为了让CN备库连接到secondary的worker,还需要在CN备库上设置以下参数

sudo -i -u postgres psql -c "alter system set citus.use_secondary_nodes=always;"
sudo -i -u postgres psql -c "select pg_reload_conf();"

这个参数的变更只对新创建的会话生效,如果希望立即生效,需要在修改参数后杀掉已有会话。

现在分别到CN主库和备库上执行同一条SQL,可以看到SQL被发往不同的worker。

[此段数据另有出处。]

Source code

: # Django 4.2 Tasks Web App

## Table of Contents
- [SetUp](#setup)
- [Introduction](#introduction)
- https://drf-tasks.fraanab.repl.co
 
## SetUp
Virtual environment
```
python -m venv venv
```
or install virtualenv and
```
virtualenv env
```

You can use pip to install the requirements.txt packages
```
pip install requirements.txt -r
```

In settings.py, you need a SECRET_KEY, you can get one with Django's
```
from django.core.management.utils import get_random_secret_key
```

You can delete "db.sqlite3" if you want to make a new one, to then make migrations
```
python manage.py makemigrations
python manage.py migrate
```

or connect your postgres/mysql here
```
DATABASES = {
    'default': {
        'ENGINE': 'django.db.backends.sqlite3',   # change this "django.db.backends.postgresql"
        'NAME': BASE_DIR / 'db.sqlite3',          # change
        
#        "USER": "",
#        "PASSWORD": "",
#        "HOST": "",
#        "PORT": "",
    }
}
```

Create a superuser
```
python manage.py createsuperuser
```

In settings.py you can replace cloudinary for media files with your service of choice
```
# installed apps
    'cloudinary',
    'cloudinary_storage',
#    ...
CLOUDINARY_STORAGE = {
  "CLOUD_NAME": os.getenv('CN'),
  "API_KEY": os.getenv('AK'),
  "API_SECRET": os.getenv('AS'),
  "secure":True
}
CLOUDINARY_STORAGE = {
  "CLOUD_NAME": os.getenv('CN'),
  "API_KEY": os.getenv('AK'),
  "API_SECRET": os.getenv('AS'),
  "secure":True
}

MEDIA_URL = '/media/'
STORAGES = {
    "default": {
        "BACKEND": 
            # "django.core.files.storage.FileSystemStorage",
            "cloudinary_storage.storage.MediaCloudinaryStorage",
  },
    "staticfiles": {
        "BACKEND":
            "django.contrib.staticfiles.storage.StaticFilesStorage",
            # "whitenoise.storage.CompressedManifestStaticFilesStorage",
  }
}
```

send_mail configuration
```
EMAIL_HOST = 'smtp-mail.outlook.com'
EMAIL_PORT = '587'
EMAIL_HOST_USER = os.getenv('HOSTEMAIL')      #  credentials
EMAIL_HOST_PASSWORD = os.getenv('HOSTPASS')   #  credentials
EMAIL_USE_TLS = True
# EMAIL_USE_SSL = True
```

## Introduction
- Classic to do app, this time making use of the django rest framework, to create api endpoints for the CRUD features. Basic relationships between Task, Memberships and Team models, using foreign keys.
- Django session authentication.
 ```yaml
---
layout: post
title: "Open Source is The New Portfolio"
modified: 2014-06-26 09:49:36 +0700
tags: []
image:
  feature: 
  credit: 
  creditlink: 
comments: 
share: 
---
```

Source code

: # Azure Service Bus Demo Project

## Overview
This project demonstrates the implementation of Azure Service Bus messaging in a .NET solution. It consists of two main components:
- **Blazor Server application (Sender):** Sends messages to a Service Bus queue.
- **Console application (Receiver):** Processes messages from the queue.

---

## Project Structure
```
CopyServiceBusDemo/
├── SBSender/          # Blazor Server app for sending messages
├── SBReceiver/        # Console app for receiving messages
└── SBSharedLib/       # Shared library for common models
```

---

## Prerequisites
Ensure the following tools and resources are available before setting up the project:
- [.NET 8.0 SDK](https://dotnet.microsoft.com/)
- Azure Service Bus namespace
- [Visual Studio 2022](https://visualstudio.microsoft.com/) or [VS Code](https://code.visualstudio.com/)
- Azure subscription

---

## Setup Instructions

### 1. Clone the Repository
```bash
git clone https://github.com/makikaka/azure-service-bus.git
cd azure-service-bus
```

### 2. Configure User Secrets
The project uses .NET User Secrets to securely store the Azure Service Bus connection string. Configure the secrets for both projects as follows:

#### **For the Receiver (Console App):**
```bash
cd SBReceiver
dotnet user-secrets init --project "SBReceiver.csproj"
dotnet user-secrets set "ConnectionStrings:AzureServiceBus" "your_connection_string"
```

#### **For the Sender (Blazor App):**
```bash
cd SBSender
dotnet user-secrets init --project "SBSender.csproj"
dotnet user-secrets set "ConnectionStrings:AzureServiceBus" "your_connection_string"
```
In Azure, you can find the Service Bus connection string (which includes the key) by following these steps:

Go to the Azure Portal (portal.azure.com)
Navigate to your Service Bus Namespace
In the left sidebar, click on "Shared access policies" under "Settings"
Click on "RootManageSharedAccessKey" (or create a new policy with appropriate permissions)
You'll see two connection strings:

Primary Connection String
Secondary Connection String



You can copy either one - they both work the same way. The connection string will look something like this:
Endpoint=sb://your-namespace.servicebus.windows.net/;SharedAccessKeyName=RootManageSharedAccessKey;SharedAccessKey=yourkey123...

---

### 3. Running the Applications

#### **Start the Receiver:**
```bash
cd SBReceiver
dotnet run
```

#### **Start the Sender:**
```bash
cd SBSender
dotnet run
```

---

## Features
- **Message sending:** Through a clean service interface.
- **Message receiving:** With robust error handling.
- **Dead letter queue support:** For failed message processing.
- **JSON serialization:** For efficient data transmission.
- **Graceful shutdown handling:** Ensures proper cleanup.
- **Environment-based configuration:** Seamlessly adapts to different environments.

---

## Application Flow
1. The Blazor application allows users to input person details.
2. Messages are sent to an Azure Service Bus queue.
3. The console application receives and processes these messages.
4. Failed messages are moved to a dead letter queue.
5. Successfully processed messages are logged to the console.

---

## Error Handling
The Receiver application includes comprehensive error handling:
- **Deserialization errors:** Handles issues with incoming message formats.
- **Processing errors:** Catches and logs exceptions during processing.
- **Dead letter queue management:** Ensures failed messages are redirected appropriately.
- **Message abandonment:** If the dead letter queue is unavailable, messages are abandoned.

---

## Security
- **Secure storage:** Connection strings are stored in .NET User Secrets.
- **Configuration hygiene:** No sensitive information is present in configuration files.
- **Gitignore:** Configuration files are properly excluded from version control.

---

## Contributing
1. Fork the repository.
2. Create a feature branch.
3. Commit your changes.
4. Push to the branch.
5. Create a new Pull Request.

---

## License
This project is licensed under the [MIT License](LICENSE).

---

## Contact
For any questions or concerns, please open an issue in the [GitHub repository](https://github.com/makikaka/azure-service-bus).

CN主库(未设置citus.use_secondary_nodes=always):

[root@citus_cn1 ~]# sudo -i -u postgres psql -c "explain select * from tb1;" 
                                 QUERY PLAN                                  
-----------------------------------------------------------------------------
 Custom Scan (Citus Adaptive)  (cost=0.00..0.00 rows=100000 width=36)
   Task Count: 64
   Tasks Shown: One of 64
   ->  Task
         Node: host=10.10.10.142 port=5432 dbname=postgres
         ->  Seq Scan on tb1_102008 tb1  (cost=0.00..3.58 rows=158 width=22)
(6 rows)

CN备库(设置了citus.use_secondary_nodes=always):

[root@citus_cn2 ~]# sudo -i -u postgres psql -c "explain select * from tb1;"  
                                 QUERY PLAN                                  
-----------------------------------------------------------------------------
 Custom Scan (Citus Adaptive)  (cost=0.00..0.00 rows=100000 width=36)
   Task Count: 64
   Tasks Shown: One of 64
   ->  Task
         Node: host=10.10.10.143 port=5432 dbname=postgres
         ->  Seq Scan on tb1_102008 tb1  (cost=0.00..3.58 rows=158 width=22)
(6 rows)

由于CN也会发生主备切换,citus.use_secondary_nodes 参数必须动态调节。这可以使用 Patroni 的回调脚本实现

创建动态设置参数的/pgsql/switch_use_secondary_nodes.sh

#!/bin/bash

DBNAME=postgres
KILL_ALL_SQL="select pg_terminate_backend(pid) from pg_stat_activity  where backend_type='client backend' and application_name <> 'Patroni' and pid <> pg_backend_pid()"

action=$1
role=$2
cluster=$3


log()
{
  echo "[switch_use_secondary_nodes]: $*"|logger
}

alter_use_secondary_nodes()
{
  value="$1"
  oldvalue=`psql -d postgres -Atc "show citus.use_secondary_nodes"`
  if [ "$value" = "$oldvalue" ] ; then
    log "old value of use_secondary_nodes already be '${value}', skip change"
	return
  fi

  psql -d ${DBNAME} -c "alter system set citus.use_secondary_nodes=${value}" >/dev/null
  rc=$?
  if [ $rc -ne 0 ] ;then
    log "fail to alter use_secondary_nodes to '${value}' rc=$rc"
    exit 1
  fi

  psql -d ${DBNAME} -c 'select pg_reload_conf()' >/dev/null
  rc=$?
  if [ $rc -ne 0 ] ;then
    log "fail to call pg_reload_conf() rc=$rc"
    exit 1
  fi

  log "changed use_secondary_nodes to '${value}'"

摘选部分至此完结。